Moran, G. (1979). "The Claim to Uniqueness" in Christian Century, August 29-September 5 edition, 817.
"…Many statements in Christian history can be misunderstood if one misses the paradox in the word unique. For example, when it has been said that "Jesus is the unique revelation of God," the statement may be a way of excluding everyone else or it may be a paradoxical way of including everyone else. It is unfair to the first, fourth or 13th century Christians to assume that they were ignorant of such paradox. Perhaps the paradox cannot be conveyed in the same language used in the past, but if we are to do better, we will have to appreciate the accomplishment of the past.
In Christian history, reflection on Jesus of Nazareth led to a distinction between nature and person. Far from being an esoteric shuffling of categories, these concepts were the very center of a creationist metaphysic that sharply contrasted person and nature. Thus it was that "person" began its long ascent to the head of philosophical concepts. In not being reducible to nature, a person is not a what but a who. Every person has dignity, individuality -- and uniqueness…"
Moran, G. (1983). Religious education development: images for the future. Minneapolis: Winston Press. (Book Review authored by Maria Harris in Theology Today, Vol.41, No.1, April 1984)
"One of the major distinctions made at the World Council of Churches Vancouver meeting was between an ecumenism which meant community between churches and one directed to communion among the world's peoples.
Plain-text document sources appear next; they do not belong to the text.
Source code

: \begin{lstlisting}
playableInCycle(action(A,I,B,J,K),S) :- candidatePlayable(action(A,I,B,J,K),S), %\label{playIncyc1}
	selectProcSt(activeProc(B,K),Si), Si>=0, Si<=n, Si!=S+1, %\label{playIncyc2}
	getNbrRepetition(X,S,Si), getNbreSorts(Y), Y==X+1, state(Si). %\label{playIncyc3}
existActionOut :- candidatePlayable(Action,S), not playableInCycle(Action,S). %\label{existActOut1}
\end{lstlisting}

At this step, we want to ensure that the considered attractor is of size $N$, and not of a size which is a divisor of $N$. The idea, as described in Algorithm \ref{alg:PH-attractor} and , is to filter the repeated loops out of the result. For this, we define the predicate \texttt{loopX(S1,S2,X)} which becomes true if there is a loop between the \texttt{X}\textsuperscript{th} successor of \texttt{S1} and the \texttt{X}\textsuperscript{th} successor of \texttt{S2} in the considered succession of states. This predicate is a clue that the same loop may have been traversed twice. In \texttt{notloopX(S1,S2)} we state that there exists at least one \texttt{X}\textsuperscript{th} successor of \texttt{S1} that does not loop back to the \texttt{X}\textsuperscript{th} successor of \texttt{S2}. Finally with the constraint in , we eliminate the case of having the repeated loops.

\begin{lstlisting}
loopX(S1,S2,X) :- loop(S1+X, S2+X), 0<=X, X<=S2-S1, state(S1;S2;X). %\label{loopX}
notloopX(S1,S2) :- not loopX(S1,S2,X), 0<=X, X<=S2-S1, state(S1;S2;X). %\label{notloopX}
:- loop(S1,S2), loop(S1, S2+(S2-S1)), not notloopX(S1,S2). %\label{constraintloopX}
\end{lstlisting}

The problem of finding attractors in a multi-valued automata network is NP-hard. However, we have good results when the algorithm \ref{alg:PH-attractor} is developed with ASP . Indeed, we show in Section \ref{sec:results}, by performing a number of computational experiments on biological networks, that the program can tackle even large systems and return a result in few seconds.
In this, his twelfth and perhaps finest book, Gabriel Moran offers a meaning for religious education that can provide a basis for education religiously appropriate for that global context. The work has three major components: an exploration of the meaning of development; a commentary, critique, and elaboration of those developmental theories currently most influential in religious education; and the proposal of a "grammar" of both religion and education which forms the basis of a religious education understood as lifelong. Moran raises the question early on of the presence of the term "development" in two arenas of life, economics and psychology. He explores the meanings as they appear in these two fields, and comments on the peculiar and puzzling circumstance which apparently sees little or no relationship between the two. He looks with care at the imagery of development especially when it connotes linear, upward, straight, logical movement toward greater and greater growth. He offers illuminating critique of such imagery, often from feminist and aesthetic perspectives, as well as from religious and mystical traditions throughout the world. Secondly, Moran examines Erikson, Piaget, Kohlberg, and Fowler as these embody and limit the approach to development most present in today's educational work. He praises the relational aspects of both Erikson and Piaget, at the same time offering the double observation:
"Anyone whose distinctive approach is Piagetian cannot incorporate Eriksonian material. And anyone who starts with an Eriksonian pattern can incorporate Piaget only in minor ways." At the same time, he elaborates on the former while noting subsequent work on adult development (Levinson, Vaillant, Sheehy, and perhaps more importantly, Marjorie Fiske Lowenthal), which is complementary to Eriksonian approaches. He affirms the genuine genius of Piaget's contribution, while pointing out that his "cognitive" development actually describes only how the human mind comes to the capacities to abstract and to reason. He suggests educators bring a narrowness of vision to religious life if they similarly limit the understanding of knowledge and cognition.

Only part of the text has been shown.